**What is required:** Return only this: the line with "2. Crie sua" and all the lines that follow it below, through the final one, exactly as they are.

**The records:**
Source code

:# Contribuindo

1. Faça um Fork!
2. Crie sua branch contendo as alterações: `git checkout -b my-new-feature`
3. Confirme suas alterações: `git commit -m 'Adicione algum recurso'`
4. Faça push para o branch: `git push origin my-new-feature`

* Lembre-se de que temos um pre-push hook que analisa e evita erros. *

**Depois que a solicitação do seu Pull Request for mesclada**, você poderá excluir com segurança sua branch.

**The completed task:**
2. Crie sua branch contendo as alterações: `git checkout -b my-new-feature`
3. Confirme suas alterações: `git commit -m 'Adicione algum recurso'`
4. Faça push para o branch: `git push origin my-new-feature`

* Lembre-se de que temos um pre-push hook que analisa e evita erros. *

**Depois que a solicitação do seu Pull Request for mesclada**, você poderá excluir com segurança sua branch.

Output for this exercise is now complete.